As little birds stretch their wings to fly, so must we leave the nest in order to begin our journey.
Yesterday was my eldest son's first day of Preschool. Such a tumult of emotions for me. I was so eager for him to enter the world of knowledge, where each day is fresh with new understanding, and new possibilities. Those early days of school brings back such lovely images for me... The waxy smell of a new box of Crayolas, the cool, squishy pleasantness of fingerpaints, the spurt and bubble of a bottle of Elmer's glue, always resulting in sticky satisfaction... Lessons in color and texture, smell and taste, friendships and fun.
On the way to the school, I played it up, extolling the joys of learning, of discovery, but always in the back of my mind, anxious for that moment when we would say our goodbyes. Would he cling to me and cry? Would he be frightened? Standing at the open door to the world can be a bit daunting. Would he be overwhelmed? By the time we entered the building I was nearly sick to my stomach, and I had to swallow back tears as I helped him find his cubby and place his belongings inside.

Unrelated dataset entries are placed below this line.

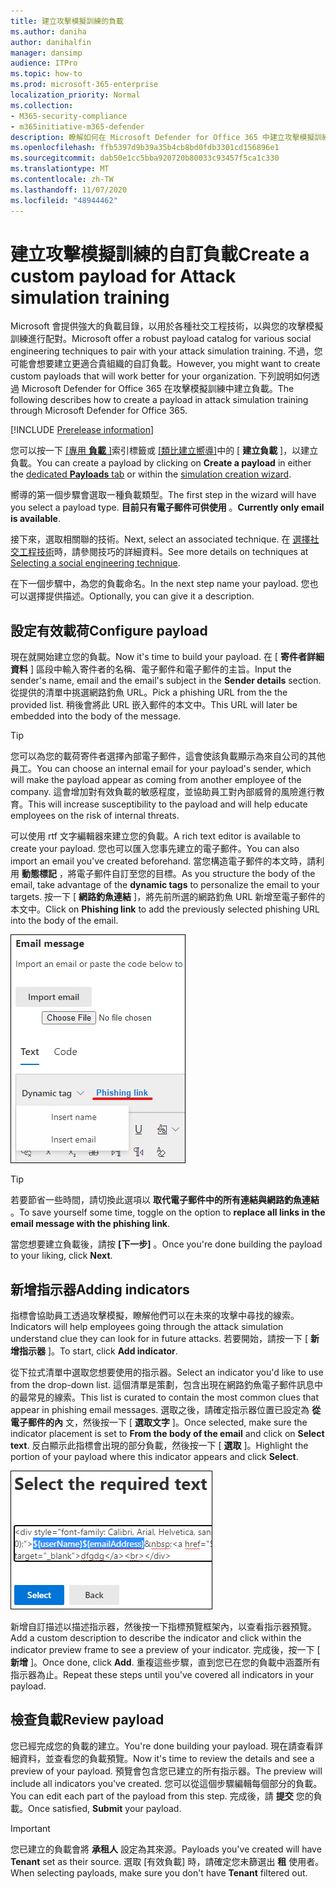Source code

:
 ```yaml
---
title: 建立攻擊模擬訓練的負載
ms.author: daniha
author: danihalfin
manager: dansimp
audience: ITPro
ms.topic: how-to
ms.prod: microsoft-365-enterprise
localization_priority: Normal
ms.collection:
- M365-security-compliance
- m365initiative-m365-defender
description: 瞭解如何在 Microsoft Defender for Office 365 中建立攻擊模擬訓練的自訂負載。
ms.openlocfilehash: ffb5397d9b39a35b4cb8bd0fdb3301cd156896e1
ms.sourcegitcommit: dab50e1cc5bba920720b80033c93457f5ca1c330
ms.translationtype: MT
ms.contentlocale: zh-TW
ms.lasthandoff: 11/07/2020
ms.locfileid: "48944462"
---
```

# <a name="create-a-custom-payload-for-attack-simulation-training"></a><span data-ttu-id="cc1e7-103">建立攻擊模擬訓練的自訂負載</span><span class="sxs-lookup"><span data-stu-id="cc1e7-103">Create a custom payload for Attack simulation training</span></span>

<span data-ttu-id="cc1e7-104">Microsoft 會提供強大的負載目錄，以用於各種社交工程技術，以與您的攻擊模擬訓練進行配對。</span><span class="sxs-lookup"><span data-stu-id="cc1e7-104">Microsoft offer a robust payload catalog for various social engineering techniques to pair with your attack simulation training.</span></span> <span data-ttu-id="cc1e7-105">不過，您可能會想要建立更適合貴組織的自訂負載。</span><span class="sxs-lookup"><span data-stu-id="cc1e7-105">However, you might want to create custom payloads that will work better for your organization.</span></span> <span data-ttu-id="cc1e7-106">下列說明如何透過 Microsoft Defender for Office 365 在攻擊模擬訓練中建立負載。</span><span class="sxs-lookup"><span data-stu-id="cc1e7-106">The following describes how to create a payload in attack simulation training through Microsoft Defender for Office 365.</span></span>

[!INCLUDE [Prerelease information](../includes/prerelease.md)]

<span data-ttu-id="cc1e7-107">您可以按一下 [ [專用 **負載** ]](https://security.microsoft.com/attacksimulator?viewid=payload)索引標籤或 [ [類比建立嚮導]](attack-simulation-training.md#selecting-a-payload)中的 [ **建立負載** ]，以建立負載。</span><span class="sxs-lookup"><span data-stu-id="cc1e7-107">You can create a payload by clicking on **Create a payload** in either the [dedicated **Payloads** tab](https://security.microsoft.com/attacksimulator?viewid=payload) or within the [simulation creation wizard](attack-simulation-training.md#selecting-a-payload).</span></span>

<span data-ttu-id="cc1e7-108">嚮導的第一個步驟會選取一種負載類型。</span><span class="sxs-lookup"><span data-stu-id="cc1e7-108">The first step in the wizard will have you select a payload type.</span></span> <span data-ttu-id="cc1e7-109">**目前只有電子郵件可供使用** 。</span><span class="sxs-lookup"><span data-stu-id="cc1e7-109">**Currently only email is available**.</span></span>

<span data-ttu-id="cc1e7-110">接下來，選取相關聯的技術。</span><span class="sxs-lookup"><span data-stu-id="cc1e7-110">Next, select an associated technique.</span></span> <span data-ttu-id="cc1e7-111">在 [選擇社交工程技術](attack-simulation-training.md#selecting-a-social-engineering-technique)時，請參閱技巧的詳細資料。</span><span class="sxs-lookup"><span data-stu-id="cc1e7-111">See more details on techniques at [Selecting a social engineering technique](attack-simulation-training.md#selecting-a-social-engineering-technique).</span></span>

<span data-ttu-id="cc1e7-112">在下一個步驟中，為您的負載命名。</span><span class="sxs-lookup"><span data-stu-id="cc1e7-112">In the next step name your payload.</span></span> <span data-ttu-id="cc1e7-113">您也可以選擇提供描述。</span><span class="sxs-lookup"><span data-stu-id="cc1e7-113">Optionally, you can give it a description.</span></span>

## <a name="configure-payload"></a><span data-ttu-id="cc1e7-114">設定有效載荷</span><span class="sxs-lookup"><span data-stu-id="cc1e7-114">Configure payload</span></span>

<span data-ttu-id="cc1e7-115">現在就開始建立您的負載。</span><span class="sxs-lookup"><span data-stu-id="cc1e7-115">Now it's time to build your payload.</span></span> <span data-ttu-id="cc1e7-116">在 [ **寄件者詳細資料** ] 區段中輸入寄件者的名稱、電子郵件和電子郵件的主旨。</span><span class="sxs-lookup"><span data-stu-id="cc1e7-116">Input the sender's name, email and the email's subject in the **Sender details** section.</span></span> <span data-ttu-id="cc1e7-117">從提供的清單中挑選網路釣魚 URL。</span><span class="sxs-lookup"><span data-stu-id="cc1e7-117">Pick a phishing URL from the the provided list.</span></span> <span data-ttu-id="cc1e7-118">稍後會將此 URL 嵌入郵件的本文中。</span><span class="sxs-lookup"><span data-stu-id="cc1e7-118">This URL will later be embedded into the body of the message.</span></span>

> [!TIP]
> <span data-ttu-id="cc1e7-119">您可以為您的載荷寄件者選擇內部電子郵件，這會使該負載顯示為來自公司的其他員工。</span><span class="sxs-lookup"><span data-stu-id="cc1e7-119">You can choose an internal email for your payload's sender, which will make the payload appear as coming from another employee of the company.</span></span> <span data-ttu-id="cc1e7-120">這會增加對有效負載的敏感程度，並協助員工對內部威脅的風險進行教育。</span><span class="sxs-lookup"><span data-stu-id="cc1e7-120">This will increase susceptibility to the payload and will help educate employees on the risk of internal threats.</span></span>

<span data-ttu-id="cc1e7-121">可以使用 rtf 文字編輯器來建立您的負載。</span><span class="sxs-lookup"><span data-stu-id="cc1e7-121">A rich text editor is available to create your payload.</span></span> <span data-ttu-id="cc1e7-122">您也可以匯入您事先建立的電子郵件。</span><span class="sxs-lookup"><span data-stu-id="cc1e7-122">You can also import an email you've created beforehand.</span></span> <span data-ttu-id="cc1e7-123">當您構造電子郵件的本文時，請利用 **動態標記** ，將電子郵件自訂至您的目標。</span><span class="sxs-lookup"><span data-stu-id="cc1e7-123">As you structure the body of the email, take advantage of the **dynamic tags** to personalize the email to your targets.</span></span> <span data-ttu-id="cc1e7-124">按一下 [ **網路釣魚連結** ]，將先前所選的網路釣魚 URL 新增至電子郵件的本文中。</span><span class="sxs-lookup"><span data-stu-id="cc1e7-124">Click on **Phishing link** to add the previously selected phishing URL into the body of the email.</span></span>

![在 Microsoft Defender for Office 365 的負載建立中，反白顯示網路釣魚連結和動態標記](../../media/attack-sim-preview-payload-email-body.png)

> [!TIP]
> <span data-ttu-id="cc1e7-126">若要節省一些時間，請切換此選項以 **取代電子郵件中的所有連結與網路釣魚連結** 。</span><span class="sxs-lookup"><span data-stu-id="cc1e7-126">To save yourself some time, toggle on the option to **replace all links in the email message with the phishing link**.</span></span>

<span data-ttu-id="cc1e7-127">當您想要建立負載後，請按 **[下一步]** 。</span><span class="sxs-lookup"><span data-stu-id="cc1e7-127">Once you're done building the payload to your liking, click **Next**.</span></span>

## <a name="adding-indicators"></a><span data-ttu-id="cc1e7-128">新增指示器</span><span class="sxs-lookup"><span data-stu-id="cc1e7-128">Adding indicators</span></span>

<span data-ttu-id="cc1e7-129">指標會協助員工透過攻擊模擬，瞭解他們可以在未來的攻擊中尋找的線索。</span><span class="sxs-lookup"><span data-stu-id="cc1e7-129">Indicators will help employees going through the attack simulation understand clue they can look for in future attacks.</span></span> <span data-ttu-id="cc1e7-130">若要開始，請按一下 [ **新增指示器** ]。</span><span class="sxs-lookup"><span data-stu-id="cc1e7-130">To start, click **Add indicator**.</span></span>

<span data-ttu-id="cc1e7-131">從下拉式清單中選取您想要使用的指示器。</span><span class="sxs-lookup"><span data-stu-id="cc1e7-131">Select an indicator you'd like to use from the drop-down list.</span></span> <span data-ttu-id="cc1e7-132">這個清單是策劃，包含出現在網路釣魚電子郵件訊息中的最常見的線索。</span><span class="sxs-lookup"><span data-stu-id="cc1e7-132">This list is curated to contain the most common clues that appear in phishing email messages.</span></span> <span data-ttu-id="cc1e7-133">選取之後，請確定指示器位置已設定為 **從電子郵件的內** 文，然後按一下 [ **選取文字** ]。</span><span class="sxs-lookup"><span data-stu-id="cc1e7-133">Once selected, make sure the indicator placement is set to **From the body of the email** and click on **Select text**.</span></span> <span data-ttu-id="cc1e7-134">反白顯示此指標會出現的部分負載，然後按一下 [ **選取** ]。</span><span class="sxs-lookup"><span data-stu-id="cc1e7-134">Highlight the portion of your payload where this indicator appears and click **Select**.</span></span>

![郵件內文中的突出顯示文字，以加入攻擊模擬訓練中的指示器](../../media/attack-sim-preview-select-text.png)

<span data-ttu-id="cc1e7-136">新增自訂描述以描述指示器，然後按一下指標預覽框架內，以查看指示器預覽。</span><span class="sxs-lookup"><span data-stu-id="cc1e7-136">Add a custom description to describe the indicator and click within the indicator preview frame to see a preview of your indicator.</span></span> <span data-ttu-id="cc1e7-137">完成後，按一下 [ **新增** ]。</span><span class="sxs-lookup"><span data-stu-id="cc1e7-137">Once done, click **Add**.</span></span> <span data-ttu-id="cc1e7-138">重複這些步驟，直到您已在您的負載中涵蓋所有指示器為止。</span><span class="sxs-lookup"><span data-stu-id="cc1e7-138">Repeat these steps until you've covered all indicators in your payload.</span></span>

## <a name="review-payload"></a><span data-ttu-id="cc1e7-139">檢查負載</span><span class="sxs-lookup"><span data-stu-id="cc1e7-139">Review payload</span></span>

<span data-ttu-id="cc1e7-140">您已經完成您的負載的建立。</span><span class="sxs-lookup"><span data-stu-id="cc1e7-140">You're done building your payload.</span></span> <span data-ttu-id="cc1e7-141">現在請查看詳細資料，並查看您的負載預覽。</span><span class="sxs-lookup"><span data-stu-id="cc1e7-141">Now it's time to review the details and see a preview of your payload.</span></span> <span data-ttu-id="cc1e7-142">預覽會包含您已建立的所有指示器。</span><span class="sxs-lookup"><span data-stu-id="cc1e7-142">The preview will include all indicators you've created.</span></span> <span data-ttu-id="cc1e7-143">您可以從這個步驟編輯每個部分的負載。</span><span class="sxs-lookup"><span data-stu-id="cc1e7-143">You can edit each part of the payload from this step.</span></span> <span data-ttu-id="cc1e7-144">完成後，請 **提交** 您的負載。</span><span class="sxs-lookup"><span data-stu-id="cc1e7-144">Once satisfied, **Submit** your payload.</span></span> 

> [!IMPORTANT]
> <span data-ttu-id="cc1e7-145">您已建立的負載會將 **承租人** 設定為其來源。</span><span class="sxs-lookup"><span data-stu-id="cc1e7-145">Payloads you've created will have **Tenant** set as their source.</span></span> <span data-ttu-id="cc1e7-146">選取 [有效負載] 時，請確定您未篩選出 **租** 使用者。</span><span class="sxs-lookup"><span data-stu-id="cc1e7-146">When selecting payloads, make sure you don't have **Tenant** filtered out.</span></span>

"See ya later, Mama." He said to me, and turned away, delighted eyes already scanning the room.
Shocked, I managed to choke out, "Can I get a hug and a kiss?" He complied, but his mind was already on other things. He broke our embrace quickly, and never looked back as I walked out the door.
At home I held my two toddlers a little tighter. In a year, one of them will follow in his brother's footsteps, two years later, the last of my small brood will step over the edge of our then-empty nest and test his wings.
And I just know that in that moment, I'll stand back with pride and watch them soar.